WHAT THIS TASK INVOLVES:
Go over the entries below line by line, copying each one that contains the word "sphinxuseclass".

STUDY MATERIAL:
Segment Open
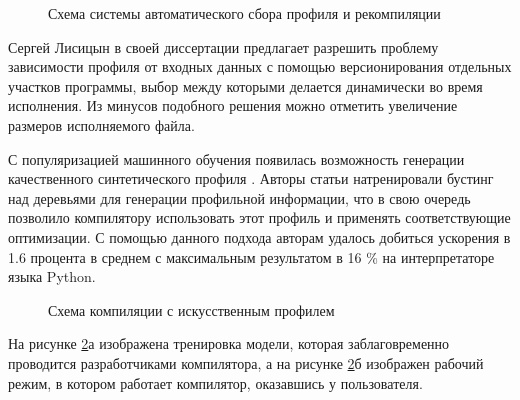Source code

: \begin{figure}[ht]
	\caption{Схема системы автоматического сбора профиля и рекомпиляции \cite{chen2016autofdo}}\label{partReview:fdo2}
\end{figure}

Сергей Лисицын  в своей диссертации \cite{SergeyL1} предлагает разрешить проблему зависимости профиля от входных данных с помощью версионирования отдельных участков программы, выбор между которыми делается динамически во время исполнения. Из минусов подобного решения можно отметить увеличение размеров исполняемого файла.

С популяризацией машинного обучения появилась возможность генерации качественного синтетического профиля \cite{rotem2021profile}. Авторы статьи натренировали бустинг над деревьями для генерации профильной информации, что в свою очередь позволило компилятору использовать этот профиль и применять соответствующие оптимизации. С помощью данного подхода авторам удалось добиться ускорения в 1.6 процента в среднем с максимальным результатом в 16 \%  на интерпретаторе языка Python. 
 \begin{figure}[htbp]
	\centering
	
	\caption{Схема компиляции с искусственным профилем}
	\label{partReview:pgo_without profile}
\end{figure}
На рисунке \ref{partReview:pgo_without profile}а изображена тренировка модели, которая заблаговременно проводится разработчиками компилятора, а на рисунке \ref{partReview:pgo_without profile}б изображен рабочий режим, в котором работает компилятор, оказавшись у пользователя.

\FloatBarrier
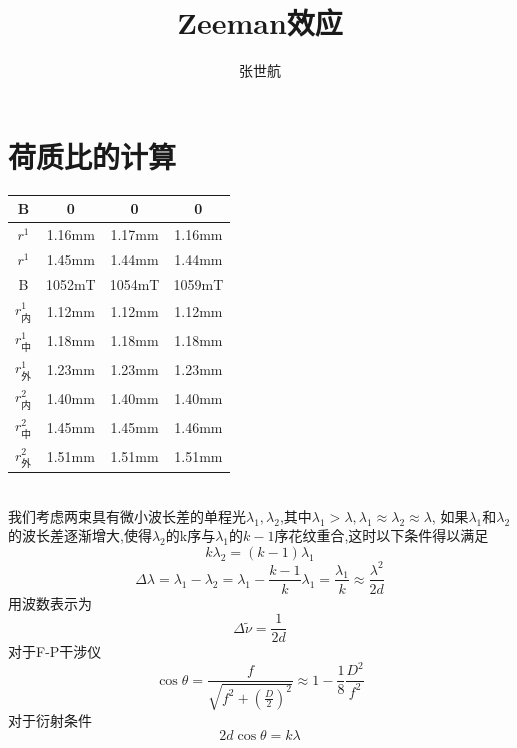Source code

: \documentclass[10pt, a4paper]{article}
\author{张世航}
\title{Zeeman效应}
\begin{document}
	\maketitle
	\section{荷质比的计算}

	\begin{tabular}{|c|c|c|c|}
		\hline
		B & 0 & 0 & 0\\
		\hline
		\(r^1\)&1.16mm&1.17mm&1.16mm\\
		\hline
		\(r^1\)&1.45mm&1.44mm&1.44mm\\
		\hline
		
	
		
		\hline
		B & 1052mT & 1054mT & 1059mT\\
		\hline
		\(r^1_{\text{内}}\)&1.12mm&1.12mm&1.12mm\\
		\hline
		\(r^1_{\text{中}}\)&1.18mm&1.18mm&1.18mm\\
		\hline
		\(r^1_{\text{外}}\)&1.23mm&1.23mm&1.23mm\\
		\hline
		\(r^2_{\text{内}}\)&1.40mm&1.40mm&1.40mm\\
		\hline
		\(r^2_{\text{中}}\)&1.45mm&1.45mm&1.46mm\\
		\hline
		\(r^2_{\text{外}}\)&1.51mm&1.51mm&1.51mm\\
		\hline
	\end{tabular}\\
	我们考虑两束具有微小波长差的单程光\(\lambda_1,\lambda_2\),其中\(\lambda_1>\lambda,\lambda_1\approx\lambda_2\approx\lambda\),
	如果\(\lambda_1\)和\(\lambda_2\)的波长差逐渐增大,使得\(\lambda_2\)的k序与\(\lambda_1\)的\(k-1\)序花纹重合,这时以下条件得以满足
	\begin{equation}
		k\lambda_2 = (k-1)\lambda_1
	\end{equation}
	\begin{equation}
		\Delta \lambda = \lambda_1-\lambda_2 = \lambda_1-\frac{k-1}{k}\lambda_1=\frac{\lambda_1}{k}\approx\frac{\lambda^2}{2d}
	\end{equation}
	用波数表示为
	\begin{equation}
		\Delta \tilde{\nu} = \frac{1}{2d}
	\end{equation}
	对于F-P干涉仪
	\begin{equation}
		\cos\theta = \frac{f}{\sqrt{f^2+(\frac{D}{2})^2}}\approx1-\frac{1}{8}\frac{D^2}{f^2}
	\end{equation}
	对于衍射条件
	\begin{equation}
		2d\cos\theta = k\lambda
	\end{equation}
\end{document}
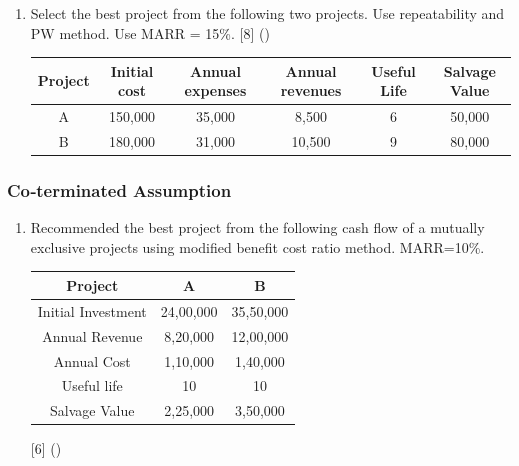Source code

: \documentclass[12pt]{article}
\begin{document}
\begin{enumerate}
		\item Select the best project from the following two projects. Use repeatability and PW method. Use MARR = 15\%. \hfill [8] () \\
		\begin{tabular}{|c|c|c|c|c|c|}
			\hline
			Project & Initial cost & Annual expenses & Annual revenues & Useful Life & Salvage Value \\ \hline
			A & 150,000 & 35,000 & 8,500 & 6 & 50,000 \\ \hline
			B & 180,000 & 31,000 & 10,500 & 9 & 80,000 \\ \hline
		\end{tabular}
	\end{enumerate}
	
	\subsubsection{Co‐terminated Assumption}
		\begin{enumerate}[noitemsep, topsep=0pt]
			\item Recommended the best project from the following cash flow of a mutually exclusive projects using modified benefit cost ratio method. MARR=10\%. \\ 
			\begin{tabular}{|c|c|c|}
			\hline
			Project & A & B \\ \hline
			Initial Investment & 24,00,000 & 35,50,000 \\ \hline
			Annual Revenue & 8,20,000 & 12,00,000 \\ \hline
			Annual Cost & 1,10,000 & 1,40,000 \\ \hline
			Useful life & 10 & 10 \\ \hline
			Salvage Value & 2,25,000 & 3,50,000 \\ \hline
		\end{tabular} \hfill [6] ()
		\end{enumerate}
\end{document}
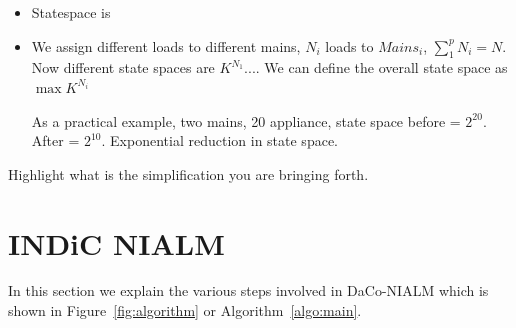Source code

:\documentclass[conference]{IEEEtran}
\newcommand{\figref}[1]{Figure~\ref{#1}}
\newcommand{\algoref}[1]{Algorithm~\ref{#1}}
\begin{document}
\begin{itemize}
\item Statespace is 
\item We assign different loads to different mains, $N_i$ loads to $Mains_i$, $\sum\limits_{1}^{p}{N_i}=N$. Now different state spaces are
$K^{N_1}$.... We can define the overall state space as $\max{K^{N_i}}$

As a practical example, two mains, 20 appliance, state space before = $2^{20}$. After = $2^{10}$. Exponential reduction in state space.
\end{itemize}

Highlight what is the simplification you are bringing forth.

\section{INDiC NIALM}
In this section we explain the various steps involved in DaCo-NIALM which is shown in \figref{fig:algorithm} or \algoref{algo:main}.
\end{document}
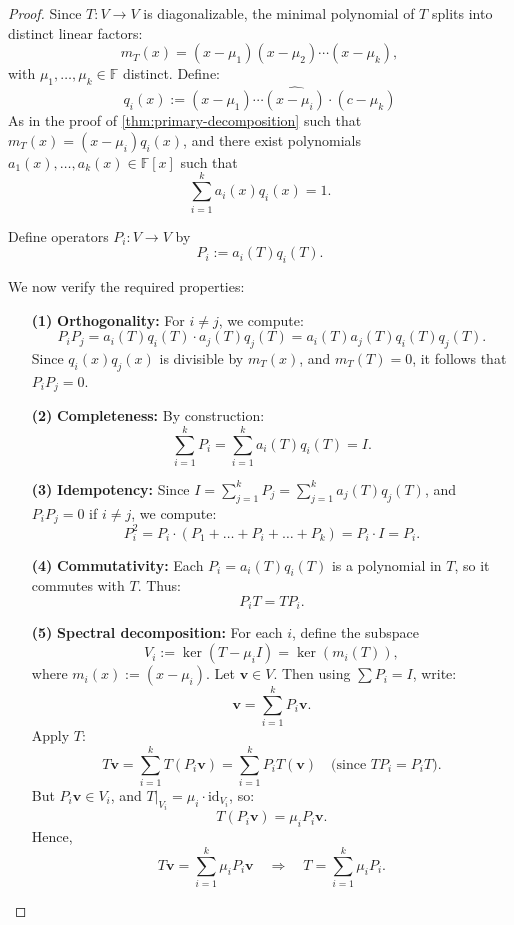 \begin{proof}
Since \(T : V \to V\) is diagonalizable, the minimal polynomial of \(T\) splits into distinct linear factors:
\[
m_T(x) = (x - \mu_1)(x - \mu_2) \cdots (x - \mu_k),
\]
with \(\mu_1, \ldots, \mu_k \in \mathbb{F}\) distinct. Define:
\[
q_i(x) := (x - \mu_1) \cdots \widehat{(x-\mu_i)} \cdot (c-\mu_k)
\]
As in the proof of \autoref{thm:primary-decomposition} such that $m_T(x) = (x - \mu_i) q_i(x)$, and there exist polynomials \(a_1(x), \ldots, a_k(x) \in \mathbb{F}[x]\) such that
\[
\sum_{i=1}^k a_i(x) q_i(x) = 1.
\]

Define operators \(P_i : V \to V\) by
\[
P_i := a_i(T) q_i(T).
\]

We now verify the required properties:
\begin{enumerate}
    \item[\textbf{(1)}] \textbf{Orthogonality:}  
    For \(i \ne j\), we compute:
    \[
    P_i P_j = a_i(T) q_i(T) \cdot a_j(T) q_j(T) = a_i(T) a_j(T) q_i(T) q_j(T).
    \]
    Since \(q_i(x) q_j(x)\) is divisible by \(m_T(x)\), and \(m_T(T) = 0\), it follows that $P_i P_j = 0$.

    \item[\textbf{(2)}] \textbf{Completeness:}  
    By construction:
    \[
    \sum_{i=1}^k P_i = \sum_{i=1}^k a_i(T) q_i(T) = I.
    \]
    \item[\textbf{(3)}] \textbf{Idempotency:} Since \(I = \sum_{j=1}^k P_j = \sum_{j=1}^k a_j(T) q_j(T)\), and $P_iP_j = 0$ if $i \neq j$, we compute:
    \[
    P_i^2 = P_i \cdot (P_1 + \dots +P_i + \dots +P_k) = P_i \cdot I = P_i.
    \]
    \item[\textbf{(4)}] \textbf{Commutativity:}  
    Each \(P_i = a_i(T) q_i(T)\) is a polynomial in \(T\), so it commutes with \(T\). Thus:
    \[
    P_i T = T P_i.
    \]

    \item[\textbf{(5)}] \textbf{Spectral decomposition:}  
    For each \(i\), define the subspace
    \[
    V_i := \ker(T - \mu_i I) = \ker( m_i(T)),
    \]
    where \(m_i(x) := (x - \mu_i)\). Let \(\mathbf{v} \in V\). Then using \(\sum P_i = I\), write:
    \[
    \mathbf{v} = \sum_{i=1}^k P_i \mathbf{v}.
    \]
    Apply \(T\):
    \[
    T \mathbf{v} = \sum_{i=1}^k T(P_i \mathbf{v}) = \sum_{i=1}^k P_i T(\mathbf{v}) \quad \text{(since } T P_i = P_i T\text{)}.
    \]
    But \(P_i \mathbf{v} \in V_i\), and \(T|_{V_i} = \mu_i \cdot \mathrm{id}_{V_i}\), so:
    \[
    T(P_i \mathbf{v}) = \mu_i P_i \mathbf{v}.
    \]
    Hence,
    \[
    T \mathbf{v} = \sum_{i=1}^k \mu_i P_i \mathbf{v} \quad \Rightarrow \quad T = \sum_{i=1}^k \mu_i P_i.
    \]
\end{enumerate}
\end{proof}

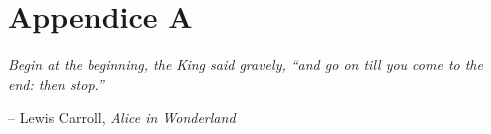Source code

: 

\chapter{Appendice A}
\epigraph{\itshape Begin at the beginning, the King said gravely, ``and go on till you come to the end: then stop.''}{-- Lewis Carroll, \textit{Alice in Wonderland}}





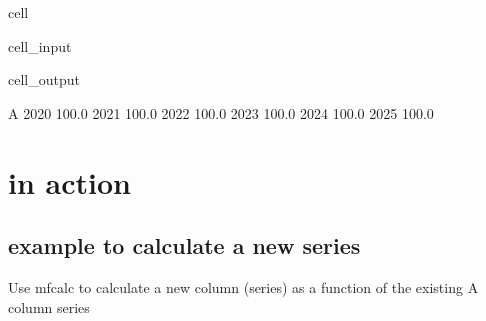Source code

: \documentclass[letterpaper,10pt,english]{jupyterBook}
\begin{document}
\begin{sphinxuseclass}{cell}\begin{sphinxVerbatimInput}

\begin{sphinxuseclass}{cell_input}
\begin{sphinxVerbatim}[commandchars=\\\{\}]
                                   
                                               
    \PYG{p}{[}    \PYG{p}{]}           
    \PYG{p}{[}\PYG{p}{]}                                  
   
\end{sphinxVerbatim}

\end{sphinxuseclass}\end{sphinxVerbatimInput}
\begin{sphinxVerbatimOutput}

\begin{sphinxuseclass}{cell_output}
\begin{sphinxVerbatim}[commandchars=\\\{\}]
          A
2020  100.0
2021  100.0
2022  100.0
2023  100.0
2024  100.0
2025  100.0
\end{sphinxVerbatim}

\end{sphinxuseclass}\end{sphinxVerbatimOutput}

\end{sphinxuseclass}

\section{ in action}
\label{\detokenize{content/04_PythonEssentials/ExtendingDataFrames:mfcalc-in-action}}

\subsection{ example to calculate a new series}
\label{\detokenize{content/04_PythonEssentials/ExtendingDataFrames:mfcalc-example-to-calculate-a-new-series}}
\sphinxAtStartPar
Use  mfcalc to calculate a new column (series) as a function of the existing A column series
\end{document}
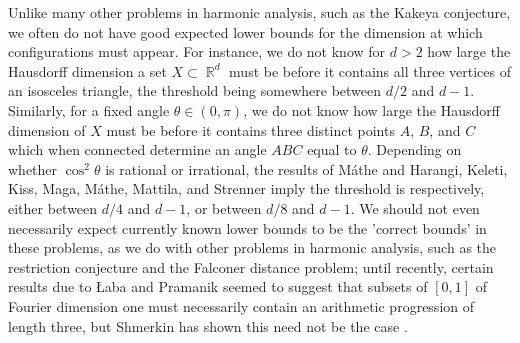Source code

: \documentclass[11pt]{article}
\DeclareMathOperator{\QQ}{\mathbb{Q}}
\DeclareMathOperator{\RR}{\mathbb{R}}
\begin{document}
Unlike many other problems in harmonic analysis, such as the Kakeya conjecture, we often do not have good expected lower bounds for the dimension at which configurations must appear.
%
For instance, we do not know for $d > 2$ how large the Hausdorff dimension a set $X \subset \RR^d$ must be before it contains all three vertices of an isosceles triangle, the threshold being somewhere between $d/2$ and $d-1$. Similarly, for a fixed angle $\theta \in (0,\pi)$, we do not know how large the Hausdorff dimension of $X$ must be before it contains three distinct points $A$, $B$, and $C$ which when connected determine an angle $ABC$ equal to $\theta$. Depending on whether $\cos^2 \theta$ is rational or irrational, the results of M\'{a}the \cite{Mathe} and Harangi, Keleti, Kiss, Maga, M\'{a}the, Mattila, and Strenner \cite{Harangi} imply the threshold is respectively, either between $d/4$ and $d-1$, or between $d/8$ and $d-1$. 
We should not even necessarily expect currently known lower bounds to be the 'correct bounds' in these problems, as we do with other problems in harmonic analysis, such as the restriction conjecture and the Falconer distance problem; until recently, certain results due to {\L}aba and Pramanik \cite{LabaPramanik} seemed to suggest that subsets of $[0,1]$ of Fourier dimension one must necessarily contain an arithmetic progression of length three, but Shmerkin has shown this need not be the case \cite{Shmerkin}.
\end{document}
Segment Closed
WRITTEN REPLY:
\begin{sphinxuseclass}{cell}\begin{sphinxVerbatimInput}
\begin{sphinxuseclass}{cell_input}
\end{sphinxuseclass}\end{sphinxVerbatimInput}
\begin{sphinxuseclass}{cell_output}
\end{sphinxuseclass}\end{sphinxVerbatimOutput}
\end{sphinxuseclass}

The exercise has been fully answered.